Seconds later, Detective Quincy Fisher stops Kirsten walking through Cal tech and informs her that the man who raised her Ed Clark committed suicide. (Her real father abandoned her after her mother died. He felt unable to raise their daughter so he left her with his best friend Clark to raise.) She doesn’t buy Ed committed suicide and says so to Fisher but he thinks when see identifies the body and they talk she will come to terms with it. Kirsten doesn’t and when Fisher is distracted by a few officer who comes into his office to tell him about a bombing, (there are a series of them the police are investigating) she takes a snap shot of Fisher’s computer screen with her I-phone so she can start her own investigation into Ed’s death.
Next Kirsten goes to the home she shares with her roommate. She has an altercation with her as soon as she walks in and it gets worse when Camille won’t let her use her laptop to investigate Ed’s death. Later as evening has fallen, she breaks into Dean Hardwyck’s office to use his computer. Just as she has broken into the police files on Ed’s death, federal agents bust in and point guns at her. They forcefully take her to a Chinese restaurant. It is here Kirsten meets her soon to be new boss, Maggie (Being Mary Jane‘s Salli Richardson-Whitfield). She tells Kirsten about the Stitchers program and how it works. Essentially it would send her consciousness into the brain of a deceased person. In this first episode it was a bomber who planted several bombs in the San Fransisco area then used one on himself. When Kirsten asks why her, Maggie tells her that it is because of her temporal dysplaysia. It is not long after that she agrees to be part of the program.
As you can tell from the above summary, this series is a very fast paced show. Added to this, the characters in Stitchers talked rapidly. It was thirty five minutes with commercials before Cameron, a scientist in the Stitcher program, who Kristen has an instant love/hate relationship, speaks a line normally. Normal paced dialog is not spoken again until after a potential bombing victim’s life is saved.

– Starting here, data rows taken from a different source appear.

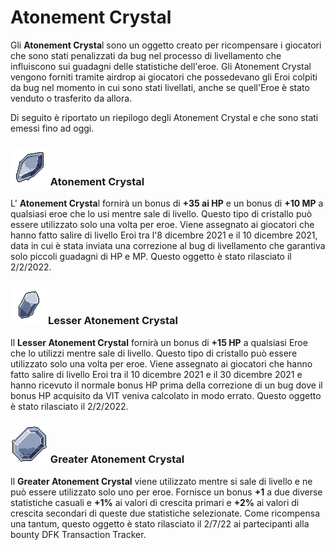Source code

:# Atonement Crystal

Gli **Atonement Crysta**l sono un oggetto creato per ricompensare i giocatori che sono stati penalizzati da bug nel processo di livellamento che influiscono sui guadagni delle statistiche dell'eroe. Gli Atonement Crystal vengono forniti tramite airdrop ai giocatori che possedevano gli Eroi colpiti da bug nel momento in cui sono stati livellati, anche se quell'Eroe è stato venduto o trasferito da allora.

&#x20;Di seguito è riportato un riepilogo degli Atonement Crystal e che sono stati emessi fino ad oggi.&#x20;

### ![](<../../../.gitbook/assets/image (5).png>) Atonement Crystal

L' **Atonement Crysta**l fornirà un bonus di **+35 ai HP** e un bonus di **+10 MP** a qualsiasi eroe che lo usi mentre sale di livello. Questo tipo di cristallo può essere utilizzato solo una volta per eroe. Viene assegnato ai giocatori che hanno fatto salire di livello Eroi tra l'8 dicembre 2021 e il 10 dicembre 2021, data in cui è stata inviata una correzione al bug  di livellamento che garantiva solo piccoli guadagni di HP e MP. Questo oggetto è stato rilasciato il 2/2/2022.&#x20;

### &#x20;![](<../../../.gitbook/assets/image (2) (1).png>)Lesser Atonement Crystal

&#x20;Il **Lesser Atonement Crystal** fornirà un bonus di **+15 HP** a qualsiasi Eroe che lo utilizzi mentre sale di livello. Questo tipo di cristallo può essere utilizzato solo una volta per eroe. Viene assegnato ai giocatori che hanno fatto salire di livello Eroi tra il 10 dicembre 2021 e il 30 dicembre 2021 e hanno ricevuto il normale bonus HP prima della correzione di un bug dove il bonus HP acquisito da VIT veniva calcolato in modo errato. Questo oggetto è stato rilasciato il 2/2/2022.

### ![](<../../../.gitbook/assets/image (1).png>) Greater Atonement Crystal&#x20;

Il **Greater Atonement Crystal** viene utilizzato mentre si sale di livello e ne può essere utilizzato solo uno per eroe. Fornisce un bonus **+1** a due diverse statistiche casuali e **+1%** ai valori di crescita primari e **+2%** ai valori di crescita secondari di queste due statistiche selezionate. Come ricompensa una tantum, questo oggetto è stato rilasciato il 2/7/22 ai partecipanti alla bounty DFK Transaction Tracker.
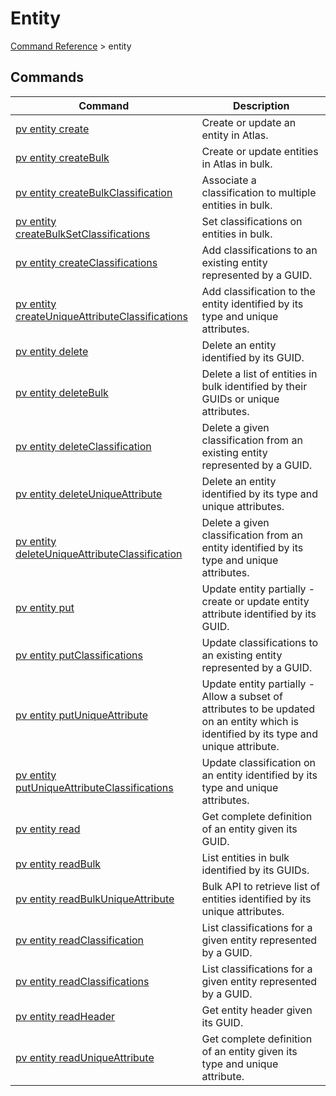 # Entity
[Command Reference](../../../README.md#command-reference) > entity

## Commands
| Command | Description |
| --- | --- |
| [pv entity create](./create.md) | Create or update an entity in Atlas. |
| [pv entity createBulk](./createBulk.md) | Create or update entities in Atlas in bulk. |
| [pv entity createBulkClassification](./createBulkClassification.md) | Associate a classification to multiple entities in bulk. |
| [pv entity createBulkSetClassifications](./createBulkSetClassifications.md) | Set classifications on entities in bulk. |
| [pv entity createClassifications](./createClassifications.md) | Add classifications to an existing entity represented by a GUID. |
| [pv entity createUniqueAttributeClassifications](./createUniqueAttributeClassifications.md) | Add classification to the entity identified by its type and unique attributes. |
| [pv entity delete](./delete.md) | Delete an entity identified by its GUID. |
| [pv entity deleteBulk](./deleteBulk.md) | Delete a list of entities in bulk identified by their GUIDs or unique attributes. |
| [pv entity deleteClassification](./deleteClassification.md) | Delete a given classification from an existing entity represented by a GUID. |
| [pv entity deleteUniqueAttribute](./deleteUniqueAttribute.md) | Delete an entity identified by its type and unique attributes. |
| [pv entity deleteUniqueAttributeClassification](./deleteUniqueAttributeClassification.md) | Delete a given classification from an entity identified by its type and unique attributes. |
| [pv entity put](./put.md) | Update entity partially - create or update entity attribute identified by its GUID. |
| [pv entity putClassifications](./putClassifications.md) | Update classifications to an existing entity represented by a GUID. |
| [pv entity putUniqueAttribute](./putUniqueAttribute.md) | Update entity partially - Allow a subset of attributes to be updated on an entity which is identified by its type and unique attribute. |
| [pv entity putUniqueAttributeClassifications](./putUniqueAttributeClassifications.md) | Update classification on an entity identified by its type and unique attributes. |
| [pv entity read](./read.md) | Get complete definition of an entity given its GUID. |
| [pv entity readBulk](./readBulk.md) | List entities in bulk identified by its GUIDs. |
| [pv entity readBulkUniqueAttribute](./readBulkUniqueAttribute.md) | Bulk API to retrieve list of entities identified by its unique attributes. |
| [pv entity readClassification](./readClassification.md) | List classifications for a given entity represented by a GUID. |
| [pv entity readClassifications](./readClassifications.md) | List classifications for a given entity represented by a GUID. |
| [pv entity readHeader](./readHeader.md) | Get entity header given its GUID. |
| [pv entity readUniqueAttribute](./readUniqueAttribute.md) | Get complete definition of an entity given its type and unique attribute. |
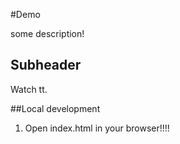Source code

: #Demo

some description!

## Subheader

Watch tt.

##Local development

1. Open index.html in your browser!!!!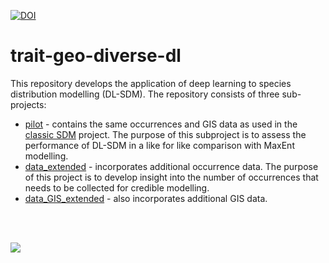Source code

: [![DOI](https://zenodo.org/badge/176246204.svg)](https://zenodo.org/badge/latestdoi/176246204)

# trait-geo-diverse-dl

This repository develops the application of deep learning to species distribution
modelling (DL-SDM). The repository consists of three sub-projects:

- [pilot](pilot) - contains the same occurrences and GIS data as used in the
  [classic SDM](https://github.com/naturalis/trait-geo-diverse-ungulates) project.
  The purpose of this subproject is to assess the performance of DL-SDM in a
  like for like comparison with MaxEnt modelling.
- [data_extended](data_extended) - incorporates additional occurrence data. The
  purpose of this project is to develop insight into the number of occurrences
  that needs to be collected for credible modelling.
- [data_GIS_extended](data_GIS_extended) - also incorporates additional GIS
  data.
 
 <br>
 <br>
 
![](images/presentation_image_resize.png)
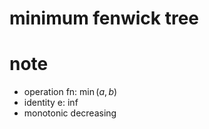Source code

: # minimum fenwick tree



# note
- operation fn: $\min(a, b)$
- identity e: $\inf$
- monotonic decreasing
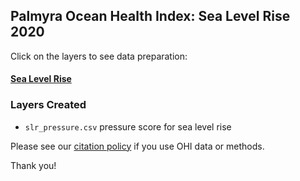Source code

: ## Palmyra Ocean Health Index: Sea Level Rise 2020

Click on the layers to see data preparation:  

#### [Sea Level Rise](https://ohi-4site.github.io/pal-prep/prep/pressures/slr/v2020/slr_pressure_layer.html)    

### Layers Created

- `slr_pressure.csv`  pressure score for sea level rise     


Please see our [citation policy](http://ohi-science.org/citation-policy/) if you use OHI data or methods.

Thank you!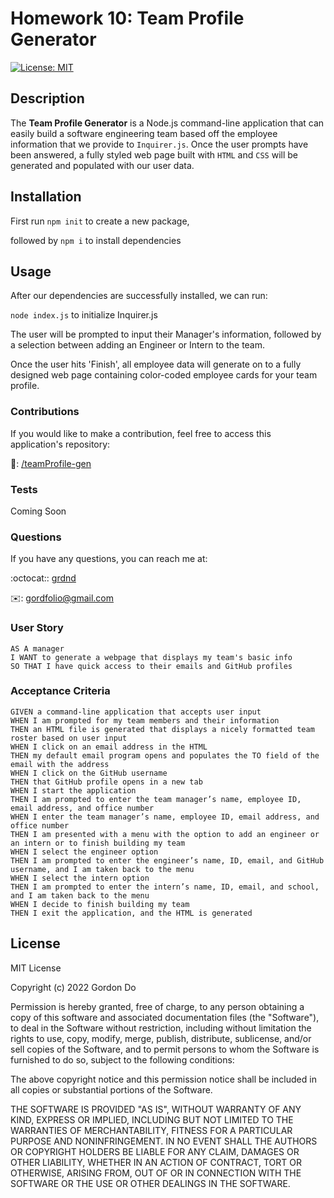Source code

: # Homework 10: Team Profile Generator

[![License: MIT](https://img.shields.io/badge/License-MIT-yellow.svg)](https://opensource.org/licenses/MIT)

## Description

The **Team Profile Generator** is a Node.js command-line application that can easily build a software engineering team based off the employee information that we provide to `Inquirer.js`. Once the user prompts have been answered, a fully styled web page built with `HTML` and `CSS` will be generated and populated with our user data. 

## Installation

First run `npm init` to create a new package,

followed by `npm i` to install dependencies

## Usage

After our dependencies are successfully installed, we can run:

`node index.js` to initialize Inquirer.js

The user will be prompted to input their Manager's information, followed by a selection between adding an Engineer or Intern to the team.

Once the user hits 'Finish', all employee data will generate on to a fully designed web page containing color-coded employee cards for your team profile.

### Contributions

If you would like to make a contribution, feel free to access this application's repository:

📁: [/teamProfile-gen](https://github.com/grdnd/teamProfile-gen)

### Tests

Coming Soon

### Questions

If you have any questions, you can reach me at:

:octocat:: [grdnd](https://github.com/grdnd)

✉️: [gordfolio@gmail.com](mailto:gordfolio@gmail.com)

### User Story

    AS A manager
    I WANT to generate a webpage that displays my team's basic info
    SO THAT I have quick access to their emails and GitHub profiles

### Acceptance Criteria

    GIVEN a command-line application that accepts user input
    WHEN I am prompted for my team members and their information
    THEN an HTML file is generated that displays a nicely formatted team roster based on user input
    WHEN I click on an email address in the HTML
    THEN my default email program opens and populates the TO field of the email with the address
    WHEN I click on the GitHub username
    THEN that GitHub profile opens in a new tab
    WHEN I start the application
    THEN I am prompted to enter the team manager’s name, employee ID, email address, and office number
    WHEN I enter the team manager’s name, employee ID, email address, and office number
    THEN I am presented with a menu with the option to add an engineer or an intern or to finish building my team
    WHEN I select the engineer option
    THEN I am prompted to enter the engineer’s name, ID, email, and GitHub username, and I am taken back to the menu
    WHEN I select the intern option
    THEN I am prompted to enter the intern’s name, ID, email, and school, and I am taken back to the menu
    WHEN I decide to finish building my team
    THEN I exit the application, and the HTML is generated

## License

MIT License

Copyright (c) 2022 Gordon Do

Permission is hereby granted, free of charge, to any person obtaining a copy
of this software and associated documentation files (the "Software"), to deal
in the Software without restriction, including without limitation the rights
to use, copy, modify, merge, publish, distribute, sublicense, and/or sell
copies of the Software, and to permit persons to whom the Software is
furnished to do so, subject to the following conditions:

The above copyright notice and this permission notice shall be included in all
copies or substantial portions of the Software.

THE SOFTWARE IS PROVIDED "AS IS", WITHOUT WARRANTY OF ANY KIND, EXPRESS OR
IMPLIED, INCLUDING BUT NOT LIMITED TO THE WARRANTIES OF MERCHANTABILITY,
FITNESS FOR A PARTICULAR PURPOSE AND NONINFRINGEMENT. IN NO EVENT SHALL THE
AUTHORS OR COPYRIGHT HOLDERS BE LIABLE FOR ANY CLAIM, DAMAGES OR OTHER
LIABILITY, WHETHER IN AN ACTION OF CONTRACT, TORT OR OTHERWISE, ARISING FROM,
OUT OF OR IN CONNECTION WITH THE SOFTWARE OR THE USE OR OTHER DEALINGS IN THE
SOFTWARE.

I wanted to like Stitchers but once I actually watched the pilot a lot of the fascination I had to watch it went away. Putting aside the fast pace and the fast talking of the characters, there were two parts of the episode that felt off to me. The first one occurred after Kirsten entered the water tank to do her first stitch. She becomes scared and hyperventilates as she travels into the mind of the bomber. Given the premise of the show which is that Kirsten’s condition makes her unable to understand emotions much less feel them, she sure experienced one then. The second part occurred near the end when Maggie tells Kirsten that Ed Clark and her real father pioneered the Stitcher technology.
I’d like to give Stitchers three more episodes to see if the show gets better. Specifically, if the writers of the show improve their handling of Kirsten’s condition keeping it consistent on a more regular basis. It would help a lot toward me forgiving the other aspects of the pilot which where off.